How Swami Kriyananda Responded to Religious Dogmatism
March 6, 2022
Nayaswami Gyandev shares this inspiring experience from a pilgrimage to the Holy Land during his Sunday Service talk at Ananda Village, March 6th 2022. You can find the complete talk here.
You know, I... the first time that I ever really experienced some real religious dogmatism that wasn't directed at me personally, but it was very—it was a very touching moment, nevertheless.
It was in 1985, on a pilgrimage to the Holy Land. And there were about 50 of us from Ananda, including Swami Kriyananda. And we were in the city of Nazareth, which was an Arab city, but very...a lot of Christian sentiment there even among among the Arabs as well.
And we had just finished experiencing the Church of the Annunciation—church built, supposedly, on the site where the angel told Mary that she would have the baby Jesus. And we'd finished; we'd come out onto the streets, and the streets of Nazareth are very narrow, very crowded, very high traffic, and the bus could not just wait for us out there. So we were all waiting on the side of the street—waiting for the bus to come by and pick us up.
And as we were waiting there, I was standing very close to where Swami Kriyananda was standing. And this young Arab man came up to Swami and, right in his face, "Do you believe Jesus Christ died for your sins?"
And I thank God it was Swami and not me who was being put in this situation. But I was also: "What is he going to say?" And what he said was so beautiful: He just looked at the man, and he said, "How could God die?"

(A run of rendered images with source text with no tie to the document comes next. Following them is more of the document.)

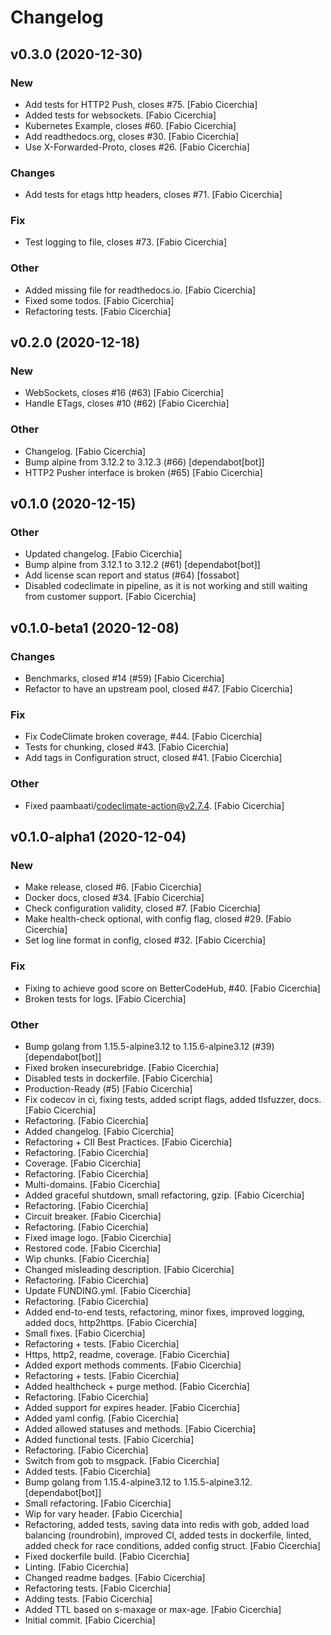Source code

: # Changelog

## v0.3.0 (2020-12-30)

### New

- Add tests for HTTP2 Push, closes #75. [Fabio Cicerchia]
- Added tests for websockets. [Fabio Cicerchia]
- Kubernetes Example, closes #60. [Fabio Cicerchia]
- Add readthedocs.org, closes #30. [Fabio Cicerchia]
- Use X-Forwarded-Proto, closes #26. [Fabio Cicerchia]

### Changes

- Add tests for etags http headers, closes #71. [Fabio Cicerchia]

### Fix

- Test logging to file, closes #73. [Fabio Cicerchia]

### Other

- Added missing file for readthedocs.io. [Fabio Cicerchia]
- Fixed some todos. [Fabio Cicerchia]
- Refactoring tests. [Fabio Cicerchia]

## v0.2.0 (2020-12-18)

### New

- WebSockets, closes #16 (#63) [Fabio Cicerchia]
- Handle ETags, closes #10 (#62) [Fabio Cicerchia]

### Other

- Changelog. [Fabio Cicerchia]
- Bump alpine from 3.12.2 to 3.12.3 (#66) [dependabot[bot]]
- HTTP2 Pusher interface is broken (#65) [Fabio Cicerchia]

## v0.1.0 (2020-12-15)

### Other

- Updated changelog. [Fabio Cicerchia]
- Bump alpine from 3.12.1 to 3.12.2 (#61) [dependabot[bot]]
- Add license scan report and status (#64) [fossabot]
- Disabled codeclimate in pipeline, as it is not working and still waiting from customer support. [Fabio Cicerchia]

## v0.1.0-beta1 (2020-12-08)

### Changes

- Benchmarks, closed #14 (#59) [Fabio Cicerchia]
- Refactor to have an upstream pool, closed #47. [Fabio Cicerchia]

### Fix

- Fix CodeClimate broken coverage, #44. [Fabio Cicerchia]
- Tests for chunking, closed #43. [Fabio Cicerchia]
- Add tags in Configuration struct, closed #41. [Fabio Cicerchia]

### Other

- Fixed paambaati/codeclimate-action@v2.7.4. [Fabio Cicerchia]

## v0.1.0-alpha1 (2020-12-04)

### New

- Make release, closed #6. [Fabio Cicerchia]
- Docker docs, closed #34. [Fabio Cicerchia]
- Check configuration validity, closed #7. [Fabio Cicerchia]
- Make health-check optional, with config flag, closed #29. [Fabio Cicerchia]
- Set log line format in config, closed #32. [Fabio Cicerchia]

### Fix

- Fixing to achieve good score on BetterCodeHub, #40. [Fabio Cicerchia]
- Broken tests for logs. [Fabio Cicerchia]

### Other

- Bump golang from 1.15.5-alpine3.12 to 1.15.6-alpine3.12 (#39) [dependabot[bot]]
- Fixed broken insecurebridge. [Fabio Cicerchia]
- Disabled tests in dockerfile. [Fabio Cicerchia]
- Production-Ready (#5) [Fabio Cicerchia]
- Fix codecov in ci, fixing tests, added script flags, added tlsfuzzer, docs. [Fabio Cicerchia]
- Refactoring. [Fabio Cicerchia]
- Added changelog. [Fabio Cicerchia]
- Refactoring + CII Best Practices. [Fabio Cicerchia]
- Refactoring. [Fabio Cicerchia]
- Coverage. [Fabio Cicerchia]
- Refactoring. [Fabio Cicerchia]
- Multi-domains. [Fabio Cicerchia]
- Added graceful shutdown, small refactoring, gzip. [Fabio Cicerchia]
- Refactoring. [Fabio Cicerchia]
- Circuit breaker. [Fabio Cicerchia]
- Refactoring. [Fabio Cicerchia]
- Fixed image logo. [Fabio Cicerchia]
- Restored code. [Fabio Cicerchia]
- Wip chunks. [Fabio Cicerchia]
- Changed misleading description. [Fabio Cicerchia]
- Refactoring. [Fabio Cicerchia]
- Update FUNDING.yml. [Fabio Cicerchia]
- Refactoring. [Fabio Cicerchia]
- Added end-to-end tests, refactoring, minor fixes, improved logging, added docs, http2https. [Fabio Cicerchia]
- Small fixes. [Fabio Cicerchia]
- Refactoring + tests. [Fabio Cicerchia]
- Https, http2, readme, coverage. [Fabio Cicerchia]
- Added export methods comments. [Fabio Cicerchia]
- Refactoring + tests. [Fabio Cicerchia]
- Added healthcheck + purge method. [Fabio Cicerchia]
- Refactoring. [Fabio Cicerchia]
- Added support for expires header. [Fabio Cicerchia]
- Added yaml config. [Fabio Cicerchia]
- Added allowed statuses and methods. [Fabio Cicerchia]
- Added functional tests. [Fabio Cicerchia]
- Refactoring. [Fabio Cicerchia]
- Switch from gob to msgpack. [Fabio Cicerchia]
- Added tests. [Fabio Cicerchia]
- Bump golang from 1.15.4-alpine3.12 to 1.15.5-alpine3.12. [dependabot[bot]]
- Small refactoring. [Fabio Cicerchia]
- Wip for vary header. [Fabio Cicerchia]
- Refactoring, added tests, saving data into redis with gob, added load balancing (roundrobin), improved CI, added tests in dockerfile, linted, added check for race conditions, added config struct. [Fabio Cicerchia]
- Fixed dockerfile build. [Fabio Cicerchia]
- Linting. [Fabio Cicerchia]
- Changed readme badges. [Fabio Cicerchia]
- Refactoring tests. [Fabio Cicerchia]
- Adding tests. [Fabio Cicerchia]
- Added TTL based on s-maxage or max-age. [Fabio Cicerchia]
- Initial commit. [Fabio Cicerchia]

And the man sort of wavered on his feet a little bit from—it was nothing that he was expecting. He was expecting either affirmation or a little conflict about that point. Instead, it just opened up his mind to a degree that he really couldn't process, and he just sort of walked away with this expression in his eyes.
And I thought afterwards, it was so beautiful how Swami dealt with that, because he didn't want to hurt the young man's obviously newfound faith by saying no, and he didn't want to get in an argument. He didn't want to agree with it either, because that wasn't what he himself felt. And he said he gave him the gift of greater understanding.
What a beautiful way to be able to confront dogmatism, because we see it so much.